Final Overall Survival Analysis from the Randomized Phase 3 ExteNET Trial of Neratinib in Patients with HER2-Positive Early-Stage Breast Cancer

Conference Correspondent 

When given as extended adjuvant therapy in patients with human epidermal growth factor receptor 2 (HER2)-positive early breast cancer after trastuzumab (Herceptin)-based adjuvant therapy, neratinib (Nerlynx) significantly improved invasive disease-free survival.

This irreversible pan-HER inhibitor has demonstrated in the phase 3 ExteNET trial, a 2.5% absolute invasive disease-free survival benefit and a 1.7% distant disease-free survival benefit after 5 years of follow-up.

Neratinib has been indicated for use by the European Medicines Agency. In the trial leading to approval, patients with hormone receptor (HR)-positive disease who received neratinib treatment within 1 year of completing trastuzumab experienced an absolute invasive disease-free survival benefit of 5.1% and a distant disease-free survival benefit of 4.7% at 5 years.

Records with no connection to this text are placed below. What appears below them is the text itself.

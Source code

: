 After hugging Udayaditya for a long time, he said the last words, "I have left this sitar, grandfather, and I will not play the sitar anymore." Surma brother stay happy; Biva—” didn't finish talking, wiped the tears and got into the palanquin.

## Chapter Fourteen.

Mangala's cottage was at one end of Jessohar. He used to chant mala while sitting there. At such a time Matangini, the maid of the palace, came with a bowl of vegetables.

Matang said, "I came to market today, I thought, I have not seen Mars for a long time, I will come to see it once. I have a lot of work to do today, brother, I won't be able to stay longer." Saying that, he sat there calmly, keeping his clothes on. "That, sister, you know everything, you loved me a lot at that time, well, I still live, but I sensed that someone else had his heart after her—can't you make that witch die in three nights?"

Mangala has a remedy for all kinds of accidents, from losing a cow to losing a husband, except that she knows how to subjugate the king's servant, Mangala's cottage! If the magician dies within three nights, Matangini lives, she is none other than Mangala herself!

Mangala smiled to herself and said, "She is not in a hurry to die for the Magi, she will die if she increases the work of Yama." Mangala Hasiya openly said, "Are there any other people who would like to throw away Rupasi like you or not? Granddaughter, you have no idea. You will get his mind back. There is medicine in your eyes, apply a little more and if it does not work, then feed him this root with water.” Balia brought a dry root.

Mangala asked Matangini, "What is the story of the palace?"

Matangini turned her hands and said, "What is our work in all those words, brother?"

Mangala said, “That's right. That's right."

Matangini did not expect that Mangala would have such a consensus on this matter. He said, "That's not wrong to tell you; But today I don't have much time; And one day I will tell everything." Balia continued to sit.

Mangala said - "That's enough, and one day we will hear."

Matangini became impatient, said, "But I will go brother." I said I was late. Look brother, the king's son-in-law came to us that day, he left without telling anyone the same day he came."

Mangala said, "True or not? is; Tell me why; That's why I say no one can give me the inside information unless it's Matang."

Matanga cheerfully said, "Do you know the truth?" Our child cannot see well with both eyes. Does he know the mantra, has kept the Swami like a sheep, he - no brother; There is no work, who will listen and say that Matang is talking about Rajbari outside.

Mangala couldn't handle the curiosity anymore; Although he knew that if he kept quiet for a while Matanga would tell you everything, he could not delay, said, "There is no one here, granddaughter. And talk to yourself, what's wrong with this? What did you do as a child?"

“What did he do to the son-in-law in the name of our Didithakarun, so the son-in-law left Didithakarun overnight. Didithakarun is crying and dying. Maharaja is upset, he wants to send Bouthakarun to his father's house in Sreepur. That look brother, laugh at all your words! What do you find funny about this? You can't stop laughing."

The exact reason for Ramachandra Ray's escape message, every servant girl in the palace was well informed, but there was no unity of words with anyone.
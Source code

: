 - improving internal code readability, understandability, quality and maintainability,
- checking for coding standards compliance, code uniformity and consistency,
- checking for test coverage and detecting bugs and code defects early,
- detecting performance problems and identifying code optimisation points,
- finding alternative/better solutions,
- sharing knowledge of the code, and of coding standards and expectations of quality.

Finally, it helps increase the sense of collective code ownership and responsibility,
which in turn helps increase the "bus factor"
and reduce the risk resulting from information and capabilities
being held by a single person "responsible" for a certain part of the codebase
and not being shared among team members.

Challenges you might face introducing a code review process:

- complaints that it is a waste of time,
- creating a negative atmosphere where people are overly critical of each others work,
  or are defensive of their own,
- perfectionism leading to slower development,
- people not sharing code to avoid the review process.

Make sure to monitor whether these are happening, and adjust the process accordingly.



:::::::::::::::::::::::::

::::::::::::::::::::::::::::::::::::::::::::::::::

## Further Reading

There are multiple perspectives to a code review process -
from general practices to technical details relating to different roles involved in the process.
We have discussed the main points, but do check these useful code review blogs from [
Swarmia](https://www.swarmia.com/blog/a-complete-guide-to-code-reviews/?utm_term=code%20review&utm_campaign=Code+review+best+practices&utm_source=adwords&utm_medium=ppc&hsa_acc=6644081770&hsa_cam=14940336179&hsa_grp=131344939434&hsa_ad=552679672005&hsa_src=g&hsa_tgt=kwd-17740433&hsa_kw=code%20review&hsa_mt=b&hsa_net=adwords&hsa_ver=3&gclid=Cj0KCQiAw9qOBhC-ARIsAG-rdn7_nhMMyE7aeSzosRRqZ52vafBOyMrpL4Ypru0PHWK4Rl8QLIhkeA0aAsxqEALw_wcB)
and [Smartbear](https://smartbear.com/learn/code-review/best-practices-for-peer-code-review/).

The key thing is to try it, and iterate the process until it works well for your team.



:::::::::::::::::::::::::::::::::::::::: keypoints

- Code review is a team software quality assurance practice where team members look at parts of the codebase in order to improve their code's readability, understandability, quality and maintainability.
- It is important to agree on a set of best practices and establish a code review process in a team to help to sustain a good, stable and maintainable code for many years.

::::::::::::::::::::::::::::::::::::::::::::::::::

In patients with HR-positive disease ≤1 year with residual disease after neoadjuvant therapy, absolute 5-year invasive disease-free survival benefits were 7.4% and distant disease-free survival benefits were 7.0%.

Frankie Ann Holmes, MD, FACP, Past Associate Director, Breast Oncology Research, US Oncology, Houston, TX, and colleagues described the final protocol-defined analysis of overall survival from ExteNET and provided a descriptive examination of subgroups of primary interest based on the European Union label as well as the current clinical practice in early-stage HER2-positive disease.

ExteNET was a multicenter, randomized, double-blind, placebo-controlled phase 3 trial. For 1 year, women with early-stage HER2-positive breast cancer who had completed neoadjuvant or adjuvant trastuzumab plus chemotherapy were randomized to receive oral neratinib 240 mg daily or placebo. Based on the approved indication in the European Union, descriptive analyses were performed in the HR-positive disease ≤1-year subgroup. Higher-risk patients were those who had HR-positive disease ≤1 year and had residual disease after neoadjuvant therapy (ie, those who did not achieve a pathologic complete response).

In this study, a total 2840 patients were randomized with 1420 in each arm. Death occurred in 8.9% of patients in the neratinib arm and 9.8% of placebo patients after a median follow-up of 8.1 years.

In neratinib and the placebo groups, the 8-year overall survival rates were comparable at approximately 90%. In the prespecified hormone receptor–positive subgroup (N = 1631), a positive trend was seen, which suggested greater benefits with neratinib in the hormone receptor–positive disease ≤1-year subgroup (N = 1334) and in the hormone receptor–positive disease ≤1-year subset with no pathologic complete response after neoadjuvant therapy (N = 295). Even in the long-term follow-up, new safety signals were not seen.

The authors concluded that in the final overall survival analysis of ExteNET, while the results did not reach statistical significance, there were fewer deaths with neratinib than placebo in the intent-to-treat population. In the subgroups including the hormone receptor–positive disease ≤1-year group and hormone receptor–positive disease ≤1 year with residual disease after neoadjuvant therapy group, analyses showed greater overall survival improvements with neratinib. These results match previous findings as well as the primary end point of invasive disease-free survival and support the use of neratinib in clinical practice in these patients.

Source: Holmes FA, Moy B, Delaloge S, et al. Continued efficacy of neratinib in patients with HER2-positive early-stage breast cancer: Final overall survival analysis from the randomized phase 3 ExteNET trial. Presented at: San Antonio Breast Cancer Symposium, December 8-11, 2020. Abstract PD3-03.